A common Alberta mantra is that the province runs on oil and gas. But it wouldn’t get very far without copper either, and the market value of the metal as scrap drives a growing and costly criminal trend. Photo by iStock
Greedy grinches in Forestburg forced the cancellation of a nostalgic shopping excursion by train to a market called Jolly Jingles, the legislature heard this month.
By digging their criminal claws into a train’s copper wiring, thieves denied shoppers a 1950s-era passenger train experience across the central Alberta prairie parkland landscape to the Christmas market in Rosalind.
Jolly Jingles went ahead as planned on Nov. 15. But the trip offered by Battle River Train Excursions back and forth through Heisler did not.
Grinch comparisons aside, thefts of copper and other metals are a serious and costly criminal enterprise. And they’re a trend that the Alberta government continues to try to curtail, said the UCP’s Jacqueline Lovely.
“This type of story has become all too common, not only in my constituency but across Alberta,” said Lovely, who represents the riding of Camrose.
“Thieves will steal copper and other precious metals wherever they can be found, quickly reselling them to unscrupulous buyers who won’t question where they came from.”
Perhaps through an increasingly robust illegal market, a surge in copper theft in Alberta suggests criminals are circumventing a law that came into force five and a half years ago. The Scrap Metal Dealers and Recyclers Identification Act requires that legitimate buyers record sellers’ ID.
It was strengthened through amendments this year to make it constitutional while closing a business-to-business loophole. Businesses selling scrap metal, legit or otherwise, hadn’t had to provide identification before the amendments.
Statistics that fully measure the copper theft problem aren’t available, but a good indicator comes from the communications provider Telus. The company saw a 58 per cent increase in copper theft in 2024 over the previous year in Alberta alone, it said in media reports.
Although valuable, stolen copper itself represents losses typically dwarfed by damages and other impacts. Reportage from across the province explains that the thefts jeopardize infrastructure, and pose threats to the environment and public safety.
Cables are cut and stolen, wires are stripped from lighting and power infrastructure, and generators are stolen or damaged.
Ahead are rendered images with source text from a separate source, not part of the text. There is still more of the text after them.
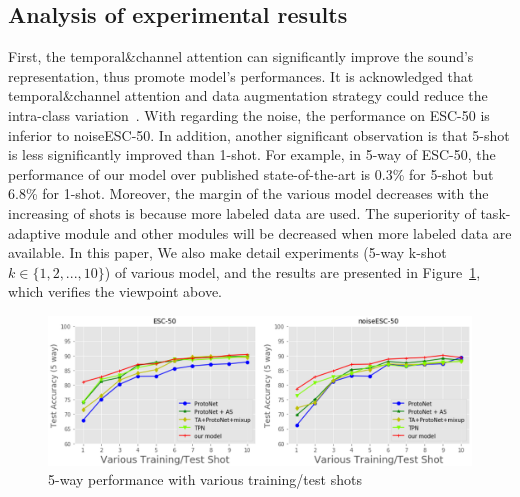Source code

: \documentclass[a4paper]{article}
\begin{document}
\subsection{Analysis of experimental results}
\vspace{-2mm}
First, the temporal\&channel attention can significantly improve the sound's representation, thus promote model's performances. It is acknowledged that
temporal\&channel attention and data augmentation strategy could reduce the intra-class variation~\cite{dataaug}.
With regarding the noise, the performance on ESC-50 is inferior to noiseESC-50. 
In addition, another significant observation is that 5-shot is less significantly improved than 1-shot.
For example, in 5-way of ESC-50, the performance of our model over published state-of-the-art is 0.3\% for 5-shot but 6.8\% for 1-shot. 
Moreover, the margin of the various model decreases with the increasing of shots is because more labeled data are used. The superiority of task-adaptive module and other modules will be decreased when more labeled data are available. 
In this paper, We also make detail experiments (5-way k-shot $k \in \{1,2,...,10\}$) of various model, and the results are presented in Figure~\ref{fig:fig_exp_1}, which verifies the viewpoint above.
\vspace{-3mm}
\begin{figure}[t]
	\centering
	\includegraphics[width=\linewidth]{./pic/exp_8.png}
	\caption{5-way performance with various training/test shots}
	\label{fig:fig_exp_1}
	\vspace{-3mm}
\end{figure}
\end{document}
Effects ripple through the rest of the economy, through lost revenue, service outages and charges, insurance premium increases, construction delays and costs for cleaning up environmental hazards.
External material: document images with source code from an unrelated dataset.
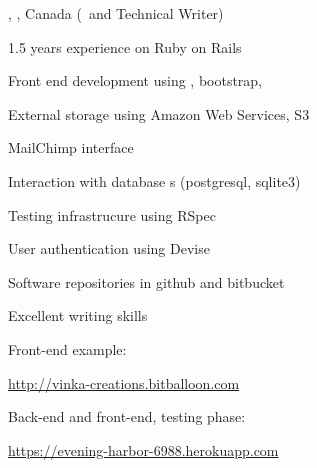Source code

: \textbf{\large \current}

{\jobt{\consultant}, \nameMontreal, Canada (\webdev\ and Technical
Writer)

\begin{list}{} {\leftmargin=-1cm \itemsep-3pt} 
\vspace*{-0.2cm}
\item 1.5 years experience on Ruby on Rails
\item Front end development using , bootstrap, 
\item External storage using Amazon Web Services, S3
\item MailChimp interface
\item Interaction with database s (postgresql, sqlite3)
\item Testing infrastrucure using RSpec
\item User authentication using Devise
\item Software repositories in github and bitbucket
\item Excellent writing skills

Front-end example:
   \begin{list}{} {\leftmargin=0.5cm \itemsep-1pt} 
     \vspace*{-0.2cm}
     \item
     \href{http://vinka-creations.bitballoon.com}%
       {\footnotesize{\url{http://vinka-creations.bitballoon.com}}}
   \end{list}
Back-end and front-end, testing phase:
   \begin{list}{} {\leftmargin=0.5cm \itemsep-1pt} 
     \vspace*{-0.2cm}
     \item
     \href{https://evening-harbor-6988.herokuapp.com}%
       {\footnotesize{\url{https://evening-harbor-6988.herokuapp.com}}}
   \end{list}
\end{list}



\iffalse
\vspace*{-0.3cm}
   \begin{list}{\labelitemii} {\leftmargin=0.5cm \itemsep-1pt} 

   \item \webdevA.
     {\footnotesize{\url{https://evening-harbor-6988.herokuapp.com}}}
   \item \webdevB:\\
   \href{http://vinka-creations.bitballoon.com}%
     {\footnotesize{\url{http://vinka-creations.bitballoon.com}}}\\
   \end{list}

\vspace*{-0.2cm}
\item \nameWriter: \writerDesc.
\fi

}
By one published RCMP estimate, losses exceed $10-million per year in Alberta due to copper theft, including property damage. In October 2024, a single break-in at a commercial site in Nisku caused more than $700,000 in property damage.
Testimony from a year ago before the Senate Committee on Transport found that two unnamed companies alone faced damages totalling $8.5-million in Alberta in just over a year, a tally from 866 individual thefts.
In the Forestburg case, thieves stripped copper wiring and conduit from a power generator to the caboose and a passenger car. “Without this power we are unable to provide heat, light and sound in these cars,” a notice from the Friends of the Battle River Railway says.
Thieves took the wiring from a generator motor and stole the starter, meaning the non-profit that runs six or more excursions a year has had to scramble for a long-term fix. Local reporting pegged damages at $30,000.
Concluded Lovely in her member statement: “To the Friends of the Battle River Rail and all other Albertans who have been the victims of theft and other crimes: we hear you. We hear that you’re fed up with the status quo, and we’re doing all that we can to stand up for you and your families because that is the right thing to do.”
Forestburg is a village about 150 kilometres by car northeast of Red Deer, part of a wider agricultural and former coal mining community whose power generating station now fires on natural gas.
The short-line Battle River Railway is a co-operative of farmers and other supporters created to keep rail services there alive through the purchase of a subline. CN had threatened closure of the 84-km stretch between Alliance and Camrose, so the co-op formed to buy the line and started using the rail to move cargo in 2010.
The co-op works with the Friends of Battle River Rail Society to offer the tourism side of the business, which started rolling in 2014 after the purchase of a 1952 Pullman passenger car.